If you've ever watched Who Wants to Be a Millionaire?, you've watched people engaged in something called metacognition.Contestants not only need to answer questions. They need to assess how confident they are in the cognitive processes in their own brain that produced the answer.
"You might have the opportunity to ask the audience or phone a friend," says Steve Fleming, a neuroscientist at University College London. But, he adds, "You need to know how sure you are about your own answer before you opt to use those lifelines."
That sort of self-monitoring is something we do all the time. Am I sure that person's expression is friendly? Do I really know the route to the train station? Is the man who just stepped onto the elevator really named Bob?
Researchers have found that some people are better at this than others. And the reason seems connected to a bit of brain just behind the eyes that helps us assess how confident we are in our knowledge and decisions, Fleming says.
Fleming and a group of researchers discovered this after studying 32 volunteers who played a computer game that's a bit like Who Wants to be a Millionaire, but without the big money.

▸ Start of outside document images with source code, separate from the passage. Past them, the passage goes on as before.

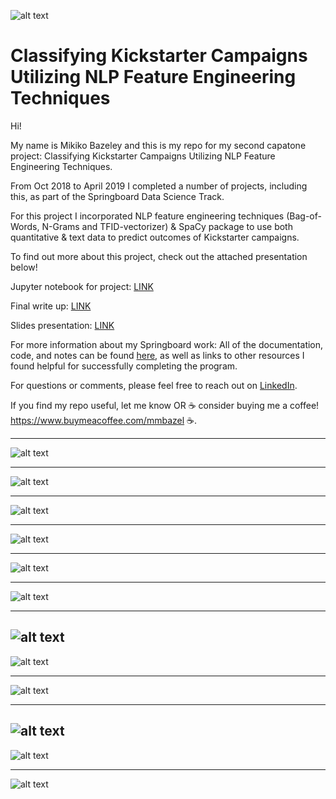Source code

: ![alt text](
       https://github.com/MMBazel/springboard-program/blob/master/0.jpg
      )



# Classifying Kickstarter Campaigns Utilizing NLP Feature Engineering Techniques

Hi!

My name is Mikiko Bazeley and this is my repo for my second capatone project: Classifying Kickstarter Campaigns Utilizing NLP Feature Engineering Techniques. 

From Oct 2018 to April 2019 I completed a number of projects, including this, as part of the Springboard Data Science Track. 

For this project I incorporated NLP feature engineering techniques (Bag-of-Words, N-Grams and TFID-vectorizer) & SpaCy package to use both quantitative & text data to predict outcomes of Kickstarter campaigns.


To find out more about this project, check out the attached presentation below! 

Jupyter notebook for project: [LINK](https://github.com/MMBazel/Predicting-Kickstarter-Campaign-Outcomes-Using-NLP-Feature-Engineering/blob/master/Model%2BAnalysis/Capstone%202%20-%20Kickstarter%20-%20Final%20Submission.ipynb)  

Final write up: [LINK](https://github.com/MMBazel/Predicting-Kickstarter-Campaign-Outcomes-Using-NLP-Feature-Engineering/blob/master/Capstone%202_%20Final%20Summary.pdf) 

Slides presentation: [LINK](https://github.com/MMBazel/Predicting-Kickstarter-Campaign-Outcomes-Using-NLP-Feature-Engineering/tree/master/Detailed%20Milestone%20Reports) 


For more information about my Springboard work: All of the documentation, code, and notes can be found [here](https://github.com/MMBazel/springboard-program), as well as links to other resources I found helpful for successfully completing the program. 

For questions or comments, please feel free to reach out on [LinkedIn](https://www.linkedin.com/in/mikikobazeley/). 

If you find my repo useful, let me know OR ☕ consider buying me a coffee! https://www.buymeacoffee.com/mmbazel ☕.

--------------------------------------------------------------------------------------------------------------------------------


![alt text](https://github.com/MMBazel/Predicting-Kickstarter-Campaign-Outcomes-Using-NLP-Feature-Engineering/blob/master/Slide%20JPGs/Slide1.JPG?raw=true
      )
      
-------------------------------------------------------------------------------------------------------------------------------- 

![alt text](https://github.com/MMBazel/Predicting-Kickstarter-Campaign-Outcomes-Using-NLP-Feature-Engineering/blob/master/Slide%20JPGs/Slide2.JPG?raw=true
      )

--------------------------------------------------------------------------------------------------------------------------------
![alt text](https://github.com/MMBazel/Predicting-Kickstarter-Campaign-Outcomes-Using-NLP-Feature-Engineering/blob/master/Slide%20JPGs/Slide3.JPG?raw=true
      )

--------------------------------------------------------------------------------------------------------------------------------
![alt text](https://github.com/MMBazel/Predicting-Kickstarter-Campaign-Outcomes-Using-NLP-Feature-Engineering/blob/master/Slide%20JPGs/Slide4.JPG?raw=true
      )

--------------------------------------------------------------------------------------------------------------------------------
![alt text](https://github.com/MMBazel/Predicting-Kickstarter-Campaign-Outcomes-Using-NLP-Feature-Engineering/blob/master/Slide%20JPGs/Slide5.JPG?raw=true
      )

--------------------------------------------------------------------------------------------------------------------------------
![alt text](https://github.com/MMBazel/Predicting-Kickstarter-Campaign-Outcomes-Using-NLP-Feature-Engineering/blob/master/Slide%20JPGs/Slide6.JPG?raw=true
      )
      
--------------------------------------------------------------------------------------------------------------------------------
![alt text](https://github.com/MMBazel/Predicting-Kickstarter-Campaign-Outcomes-Using-NLP-Feature-Engineering/blob/master/Slide%20JPGs/Slide7.JPG?raw=true
      )
--------------------------------------------------------------------------------------------------------------------------------
![alt text](https://github.com/MMBazel/Predicting-Kickstarter-Campaign-Outcomes-Using-NLP-Feature-Engineering/blob/master/Slide%20JPGs/Slide8.JPG?raw=true
      )

--------------------------------------------------------------------------------------------------------------------------------
![alt text](https://github.com/MMBazel/Predicting-Kickstarter-Campaign-Outcomes-Using-NLP-Feature-Engineering/blob/master/Slide%20JPGs/Slide9.JPG?raw=true
      )

--------------------------------------------------------------------------------------------------------------------------------
![alt text](https://github.com/MMBazel/Predicting-Kickstarter-Campaign-Outcomes-Using-NLP-Feature-Engineering/blob/master/Slide%20JPGs/Slide10.JPG?raw=true
      )
--------------------------------------------------------------------------------------------------------------------------------
![alt text](https://github.com/MMBazel/Predicting-Kickstarter-Campaign-Outcomes-Using-NLP-Feature-Engineering/blob/master/Slide%20JPGs/Slide11.JPG?raw=true
      )
      
--------------------------------------------------------------------------------------------------------------------------------
![alt text](https://github.com/MMBazel/Predicting-Kickstarter-Campaign-Outcomes-Using-NLP-Feature-Engineering/blob/master/Slide%20JPGs/Slide12.JPG?raw=true
      )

Participants had to identify a patch of screen that was just slightly brighter than the rest of the screen. And every time they did this they had to say how confident they felt about their choice.
Then the researchers scanned the brain of every participant. And they found something.
"We isolated a region of the prefrontal cortex, which is right at the front of the brain and is thought to be involved in high-level thought, conscious planning, monitoring of our ongoing brain activity," Fleming says.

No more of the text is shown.